Kylon shook his head. These games, these wheels within wheels and machinations within machinations, they were not his strength. Perhaps if they had been, perhaps if he had been better at it, maybe he would have seen Cassander’s and Rolukhan’s trap coming. Perhaps he could have saved Thalastre and their unborn child from the Red Huntress’s blade. 

But that was in the past. If he could avenge Thalastre and stop the deaths of countless thousands in her name, then he would follow Caina’s lead. 

“I will do what I must,” said Kylon.

“Capital,” said Nasser. Kylon was not a good politician, but he suspected that Nasser had been. “This, then, is what I propose.
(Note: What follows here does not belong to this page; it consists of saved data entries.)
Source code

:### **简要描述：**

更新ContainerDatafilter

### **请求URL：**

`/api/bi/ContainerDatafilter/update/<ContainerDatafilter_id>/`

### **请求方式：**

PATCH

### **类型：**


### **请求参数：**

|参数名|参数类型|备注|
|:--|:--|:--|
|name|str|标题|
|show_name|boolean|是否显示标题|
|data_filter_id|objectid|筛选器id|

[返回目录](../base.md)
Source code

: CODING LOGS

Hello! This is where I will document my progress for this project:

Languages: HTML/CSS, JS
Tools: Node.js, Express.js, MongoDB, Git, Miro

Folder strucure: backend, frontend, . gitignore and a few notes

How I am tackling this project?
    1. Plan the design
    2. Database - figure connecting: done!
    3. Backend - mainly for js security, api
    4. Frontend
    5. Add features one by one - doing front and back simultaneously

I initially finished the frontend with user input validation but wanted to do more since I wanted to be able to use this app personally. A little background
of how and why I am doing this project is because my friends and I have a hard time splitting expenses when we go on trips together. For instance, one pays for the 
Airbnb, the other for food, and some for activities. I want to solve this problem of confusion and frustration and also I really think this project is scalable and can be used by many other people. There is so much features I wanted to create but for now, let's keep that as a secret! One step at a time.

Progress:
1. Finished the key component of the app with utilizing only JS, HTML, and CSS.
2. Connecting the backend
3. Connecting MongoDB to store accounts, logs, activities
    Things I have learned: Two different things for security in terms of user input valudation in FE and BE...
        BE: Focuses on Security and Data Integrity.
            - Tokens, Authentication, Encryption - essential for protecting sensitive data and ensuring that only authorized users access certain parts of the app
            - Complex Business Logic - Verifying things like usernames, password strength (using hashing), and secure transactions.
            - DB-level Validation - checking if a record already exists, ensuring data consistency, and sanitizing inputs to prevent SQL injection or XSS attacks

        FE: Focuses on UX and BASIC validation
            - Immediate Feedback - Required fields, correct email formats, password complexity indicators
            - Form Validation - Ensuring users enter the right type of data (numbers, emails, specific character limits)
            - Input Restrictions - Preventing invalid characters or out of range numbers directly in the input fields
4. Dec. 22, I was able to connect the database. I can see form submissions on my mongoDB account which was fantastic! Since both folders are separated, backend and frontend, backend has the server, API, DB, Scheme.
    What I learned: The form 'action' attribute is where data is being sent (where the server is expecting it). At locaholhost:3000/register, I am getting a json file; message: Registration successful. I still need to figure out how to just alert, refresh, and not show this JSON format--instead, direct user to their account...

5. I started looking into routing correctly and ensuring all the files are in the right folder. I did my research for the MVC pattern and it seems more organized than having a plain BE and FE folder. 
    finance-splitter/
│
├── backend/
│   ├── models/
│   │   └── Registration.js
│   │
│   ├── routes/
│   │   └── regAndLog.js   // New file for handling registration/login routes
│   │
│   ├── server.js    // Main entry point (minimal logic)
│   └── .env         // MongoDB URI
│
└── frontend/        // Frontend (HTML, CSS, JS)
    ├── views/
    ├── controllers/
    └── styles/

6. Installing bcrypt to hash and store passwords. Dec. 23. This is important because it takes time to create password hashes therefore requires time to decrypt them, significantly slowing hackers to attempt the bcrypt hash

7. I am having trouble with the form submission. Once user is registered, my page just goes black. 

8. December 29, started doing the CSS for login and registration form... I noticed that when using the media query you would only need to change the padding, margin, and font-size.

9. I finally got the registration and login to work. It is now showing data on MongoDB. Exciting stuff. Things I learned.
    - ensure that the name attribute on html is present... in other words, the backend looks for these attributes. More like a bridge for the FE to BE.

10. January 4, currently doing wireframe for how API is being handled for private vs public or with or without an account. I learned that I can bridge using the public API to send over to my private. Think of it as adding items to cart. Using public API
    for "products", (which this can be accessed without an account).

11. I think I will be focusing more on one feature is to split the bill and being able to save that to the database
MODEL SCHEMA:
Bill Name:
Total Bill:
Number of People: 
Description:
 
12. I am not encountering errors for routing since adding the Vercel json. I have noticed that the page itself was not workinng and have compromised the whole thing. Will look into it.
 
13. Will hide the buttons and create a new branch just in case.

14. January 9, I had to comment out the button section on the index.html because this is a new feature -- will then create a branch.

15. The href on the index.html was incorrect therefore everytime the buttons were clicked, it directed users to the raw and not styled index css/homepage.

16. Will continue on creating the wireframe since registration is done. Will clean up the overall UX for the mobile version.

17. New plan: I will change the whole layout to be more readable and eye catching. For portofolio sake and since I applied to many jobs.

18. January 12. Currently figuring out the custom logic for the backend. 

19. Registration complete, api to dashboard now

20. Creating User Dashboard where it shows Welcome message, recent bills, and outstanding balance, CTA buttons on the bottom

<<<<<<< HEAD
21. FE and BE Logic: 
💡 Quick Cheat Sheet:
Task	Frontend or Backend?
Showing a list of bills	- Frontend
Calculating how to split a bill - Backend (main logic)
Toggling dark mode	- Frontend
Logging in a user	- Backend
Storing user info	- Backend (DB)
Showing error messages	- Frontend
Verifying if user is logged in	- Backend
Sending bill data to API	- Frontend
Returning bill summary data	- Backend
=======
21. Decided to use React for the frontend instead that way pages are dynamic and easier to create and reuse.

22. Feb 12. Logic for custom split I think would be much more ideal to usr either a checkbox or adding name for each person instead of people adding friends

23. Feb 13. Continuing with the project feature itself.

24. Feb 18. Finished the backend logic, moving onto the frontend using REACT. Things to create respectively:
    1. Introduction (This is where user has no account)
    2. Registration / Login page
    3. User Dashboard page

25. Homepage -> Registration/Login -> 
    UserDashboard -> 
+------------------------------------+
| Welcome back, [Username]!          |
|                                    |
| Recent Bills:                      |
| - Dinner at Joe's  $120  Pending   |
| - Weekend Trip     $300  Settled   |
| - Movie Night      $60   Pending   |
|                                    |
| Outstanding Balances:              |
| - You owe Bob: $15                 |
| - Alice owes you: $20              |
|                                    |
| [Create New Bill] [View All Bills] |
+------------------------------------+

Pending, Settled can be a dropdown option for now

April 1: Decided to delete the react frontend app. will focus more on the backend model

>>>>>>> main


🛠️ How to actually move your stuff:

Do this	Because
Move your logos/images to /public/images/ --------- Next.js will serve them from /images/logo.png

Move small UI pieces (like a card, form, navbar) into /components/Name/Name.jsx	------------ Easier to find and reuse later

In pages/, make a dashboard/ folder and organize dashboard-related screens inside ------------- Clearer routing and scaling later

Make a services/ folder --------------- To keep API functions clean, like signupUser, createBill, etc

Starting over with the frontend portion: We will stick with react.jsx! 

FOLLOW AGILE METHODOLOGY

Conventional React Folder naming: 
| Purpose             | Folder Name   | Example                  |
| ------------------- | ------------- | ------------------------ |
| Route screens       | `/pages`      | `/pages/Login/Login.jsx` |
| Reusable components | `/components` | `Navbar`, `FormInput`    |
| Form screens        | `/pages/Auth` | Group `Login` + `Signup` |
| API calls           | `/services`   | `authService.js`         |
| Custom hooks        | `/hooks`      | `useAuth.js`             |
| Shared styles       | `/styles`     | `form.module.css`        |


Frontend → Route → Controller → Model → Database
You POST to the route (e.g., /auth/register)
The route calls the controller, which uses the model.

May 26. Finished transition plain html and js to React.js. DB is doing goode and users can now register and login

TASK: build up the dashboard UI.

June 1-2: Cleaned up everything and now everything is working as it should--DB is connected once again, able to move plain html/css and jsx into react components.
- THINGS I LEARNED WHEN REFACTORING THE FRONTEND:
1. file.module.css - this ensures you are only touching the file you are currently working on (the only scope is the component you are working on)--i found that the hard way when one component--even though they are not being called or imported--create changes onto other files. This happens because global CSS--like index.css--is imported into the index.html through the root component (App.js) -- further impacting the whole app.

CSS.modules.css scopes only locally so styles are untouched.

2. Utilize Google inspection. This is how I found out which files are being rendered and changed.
We shall leave Istarinmul in two days…”

 

###

 

Night fell by the time Caina left the sculpture works and made her way through the streets of the Old Quarter to her safe house. 

She had changed her disguise, removing the turban and the beard and throwing back the robe to make a cloak, revealing the leather armor and ragged boots and trousers she wore beneath it. It was a simple trick, but a useful one. Now instead of a merchant, she looked like a caravan guard who had stolen a fine cloak. A disguise was the thinnest of shields, but it had kept Callatas and the Teskilati and the Brotherhood of Slavers from finding Caina for nearly two years. 

Nevertheless, she felt much safer with Kylon walking next to her. 

“There might be another way,” Kylon said, his voice quiet.

“Oh?” said Caina. “Another way to do what?”